Les gains réalisés lors de la cession d’actions sont en principe soumis au Prélèvement Forfaitaire Unique (parfois désigné « flat tax ») de 30 %.

Mais la fiscalité applicable ne se limite pas aux gains : ainsi la différence entre le prix proposé au bénéficiaire et la valeur réelle de l’action fait aussi l’objet d’imposition.

Bon à savoir

Un pacte d’associés ou d’actionnaires accompagnera utilement cette ouverture du capital afin d’organiser le nouveau fonctionnement de l’entreprise, en précisant notamment les conditions d’exercice du pouvoir ou les modalités d’entrée et de sortie du capital. Distincte des statuts, cette convention est confidentielle : seuls les signataires du pacte ont connaissance de celui-ci et ses dispositions sont inopposables aux tiers et aux actionnaires non parties au contrat.

La place des BSA dans une reprise d’entreprise

La voie d’une cession d’entreprise peut s’articuler avec un schéma de LBO (Leverage by out), une technique de financement consistant au rachat d’une société par un effet de levier via une nouvelle société dite « holding » vouée à acquérir la société cible. Cet effet de levier permet à la société acquéreuse de minimiser son apport personnel et d’assurer le remboursement du financement par le versement de dividendes de la cible à la holding. « Un schéma de reprise par LBO permet plusieurs options : soit une vente simple avec holding et un effet de levier classique (emprunt bancaire) ; soit une vente avec dette d’acquisition et instruments dérivés, c’est-à-dire un LBO avec BSA ; soit encore la constitution d’une holding de reprise avec dette de reprise, BSA et un investisseur financier tel qu’un fonds d’investissement, énumère David Dumont. L’option 2 est à considérer s’il y a des managers à intégrer à cette cession-reprise et l’option 3 si ces managers n’ont pas assez de liquidités disponibles ». Et le directeur de l’ingénierie patrimoniale de Louvre Banque Privée d’indiquer : « un vrai schéma de reprise doit cumuler les options et peut, outre des BSA, comprendre un dispositif d’apport-cession au gré des projections professionnelle et personnelle du cédant ».
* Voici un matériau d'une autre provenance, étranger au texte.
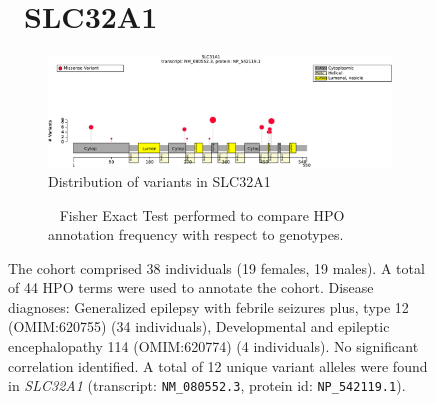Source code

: \begin{figure}[htbp]
\section*{ SLC32A1}
\centering
\begin{subfigure}[b]{0.95\textwidth}
\centering
\includegraphics[width=\textwidth]{ img/SLC32A1_protein_diagram.pdf} 
\captionsetup{justification=raggedright,singlelinecheck=false}
\caption{Distribution of variants in SLC32A1}
\end{subfigure}

\vspace{2em}

\begin{subfigure}[b]{0.95\textwidth}
\centering
{}
\captionsetup{justification=raggedright,singlelinecheck=false}
\caption{             Fisher Exact Test performed to compare HPO annotation frequency with respect to genotypes. }
\end{subfigure}

\vspace{2em}

\caption{ The cohort comprised 38 individuals (19 females, 19 males). A total of 44 HPO terms were used to annotate the cohort. Disease diagnoses: Generalized epilepsy with febrile seizures plus, type 12 (OMIM:620755) (34 individuals), Developmental and epileptic encephalopathy 114 (OMIM:620774) (4 individuals). No significant correlation identified. A total of 12 unique variant alleles were found in \textit{SLC32A1} (transcript: \texttt{NM\_080552.3}, protein id: \texttt{NP\_542119.1}).}
\end{figure}
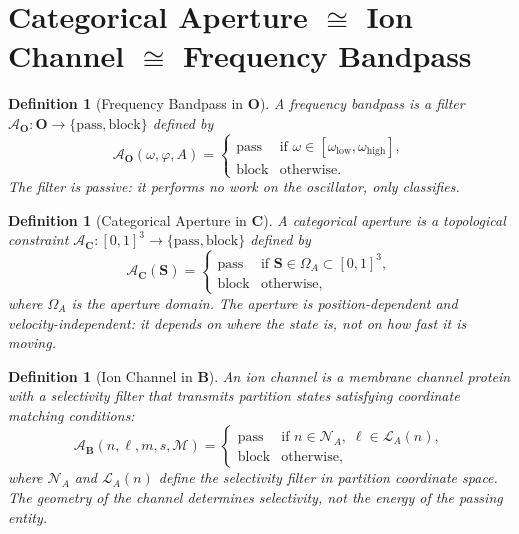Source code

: \documentclass[twocolumn,10pt]{article}
\newtheorem{definition}[theorem]{Definition}
\theoremstyle{remark}
\newcommand{\Depth}{\mathcal{M}}
\newcommand{\Scoord}{\mathbf{S}}
\newcommand{\CatO}{\mathbf{O}}
\newcommand{\CatC}{\mathbf{C}}
\newcommand{\CatB}{\mathbf{B}}
\begin{document}
\section{\texorpdfstring{Categorical Aperture $\cong$ Ion Channel $\cong$ Frequency Bandpass}{Categorical Aperture = Ion Channel = Frequency Bandpass}}
\label{sec:aperture}

\begin{definition}[Frequency Bandpass in $\CatO$]
\label{def:aperture_O}
A \emph{frequency bandpass} is a filter $\mathcal{A}_\CatO: \CatO \to \{\mathrm{pass}, \mathrm{block}\}$ defined by
\begin{equation}
\mathcal{A}_\CatO(\omega,\varphi,A) = \begin{cases} \mathrm{pass} & \text{if } \omega \in [\omega_{\mathrm{low}}, \omega_{\mathrm{high}}], \\ \mathrm{block} & \text{otherwise}. \end{cases}
\label{eq:bandpass}
\end{equation}
The filter is \emph{passive}: it performs no work on the oscillator, only classifies.
\end{definition}

\begin{definition}[Categorical Aperture in $\CatC$]
\label{def:aperture_C}
A \emph{categorical aperture} is a topological constraint $\mathcal{A}_\CatC: [0,1]^3 \to \{\mathrm{pass}, \mathrm{block}\}$ defined by
\begin{equation}
\mathcal{A}_\CatC(\Scoord) = \begin{cases} \mathrm{pass} & \text{if } \Scoord \in \Omega_A \subset [0,1]^3, \\ \mathrm{block} & \text{otherwise}, \end{cases}
\label{eq:cat_aperture}
\end{equation}
where $\Omega_A$ is the aperture domain.
The aperture is \emph{position-dependent} and \emph{velocity-independent}: it depends on where the state is, not on how fast it is moving.
\end{definition}

\begin{definition}[Ion Channel in $\CatB$]
\label{def:aperture_B}
An \emph{ion channel} is a membrane channel protein with a selectivity filter \cite{hodgkin1952,gennis1989} that transmits partition states satisfying coordinate matching conditions:
\begin{equation}
\mathcal{A}_\CatB(n,\ell,m,s,\Depth) = \begin{cases} \mathrm{pass} & \text{if } n \in \mathcal{N}_A,\; \ell \in \mathcal{L}_A(n), \\ \mathrm{block} & \text{otherwise}, \end{cases}
\label{eq:ion_channel}
\end{equation}
where $\mathcal{N}_A$ and $\mathcal{L}_A(n)$ define the selectivity filter in partition coordinate space.
The geometry of the channel determines selectivity, not the energy of the passing entity.
\end{definition}
\end{document}
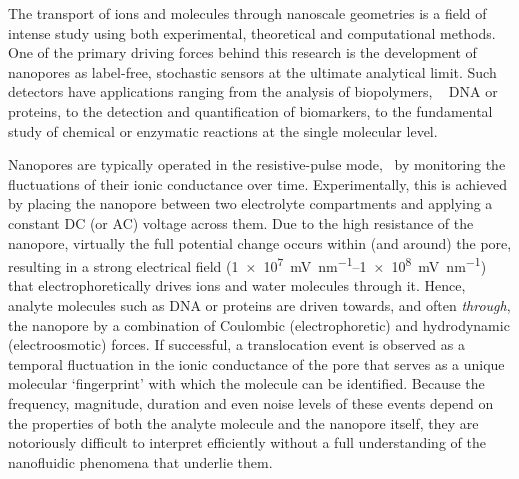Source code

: \documentclass[journal=ancac3,manuscript=article,etalmode=truncate,maxauthors=0,layout=onecolumn]{achemso}
\begin{document}
The transport of ions and molecules through nanoscale geometries is a field of
intense study using both experimental, theoretical and computational
methods.\cite{Sparreboom-2010,Bocquet-2010,Maffeo-2012,
Thomas-2014,Wang-2014,Kim-2015} One of the primary driving forces behind this
research is the development of nanopores as label-free, stochastic sensors at
the ultimate analytical
limit.\cite{Bayley-2001,Dekker-2007,Venkatesan-2011,Zhang-2016} Such detectors
have applications ranging from the analysis of biopolymers, \ie{}~
DNA\cite{Deamer-2016,Kasianowicz-1996,Meller-2000,Maglia-2008,Butler-2008,Stoddart-2009,Franceschini-2013,Jain-2018}
or proteins,\cite{Restrepo-Perez-2018,Talaga-2009,Rodriguez-Larrea-2013,
Nivala-2013,Kennedy-2016} to the detection and quantification of
biomarkers,\cite{Chen-2013,Soskine-2012,
Niedzwiecki-2013,VanMeervelt-2014,Huang-2017,Liu-2018,Galenkamp-2018} to the
fundamental study of chemical or enzymatic reactions at the single molecular
level.\cite{Willems-VanMeervelt-2017,Lieberman-2010,
Nivala-2013,Ho-2015,Laszlo-2017}

Nanopores are typically operated in the resistive-pulse mode, \ie{}~by
monitoring the fluctuations of their ionic conductance over
time.\cite{Bayley-2001,Dekker-2007,Maglia-2010,Venkatesan-2011} Experimentally,
this is achieved by placing the nanopore between two electrolyte compartments
and applying a constant DC (or AC) voltage across them. Due to the high
resistance of the nanopore, virtually the full potential change occurs within
(and around) the pore, resulting in a strong electrical field
(\SIrange{1e7}{1e8}{\mV\per\nm}) that electrophoretically drives ions and water
molecules through it.\cite{Wong-2007,Mao-2014,Haywood-2014,Laohakunakorn-2015}
Hence, analyte molecules such as DNA or proteins are driven towards, and often
\emph{through}, the nanopore by a combination of Coulombic (electrophoretic) and
hydrodynamic (electroosmotic)
forces.\cite{Wong-2007,Grosberg-2010,Muthukumar-2010, Muthukumar-2014} If
successful, a translocation event is observed as a temporal fluctuation in the
ionic conductance of the pore that serves as a unique molecular `fingerprint'
with which the molecule can be identified.\cite{Yusko-2017} Because the
frequency, magnitude, duration and even noise levels of these events depend on
the properties of both the analyte molecule and the nanopore itself, they are
notoriously difficult to interpret efficiently without a full understanding of
the nanofluidic phenomena that underlie them.
\end{document}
L’apport-cession pour le cédant qui veut poursuivre sa vie d’entrepreneur

En plus que de réfléchir au type de cession, aux repreneurs possibles et souhaitables, le dirigeant doit aussi tenir compte de son propre avenir : s’il envisage de continuer sa vie d’entrepreneur après la cession de son entreprise, alors l’apport-cession fait sens. Dans ce dispositif, les titres de la société à céder sont apportés à une holding qui cèdera les titres de sa fille au repreneur. Lorsque l’apport est fait à une société soumise à l’impôt sur les sociétés contrôlée par l’apporteur, la plus-value d’apport bénéficie d’un report d’imposition et à terme d’une dispense totale d’imposition, sous réserve de réinvestir au moins 60% du fruit de la vente dans les 24 mois suivants celle-ci. « Mais si la holding garde les titres plus de trois ans, à la vente de ceux-ci, il n’y a plus d’obligation de réinvestissement des fonds engagés, pointe David Dumont. Là encore comme dans le pacte Dutreil, le délai de conservation joue un rôle important ».

On le voit la cession d’une entreprise familiale est un sujet complexe tant d’un point de vue humain que fiscalement, juridiquement, financièrement. Il nécessite donc du temps et des expertises.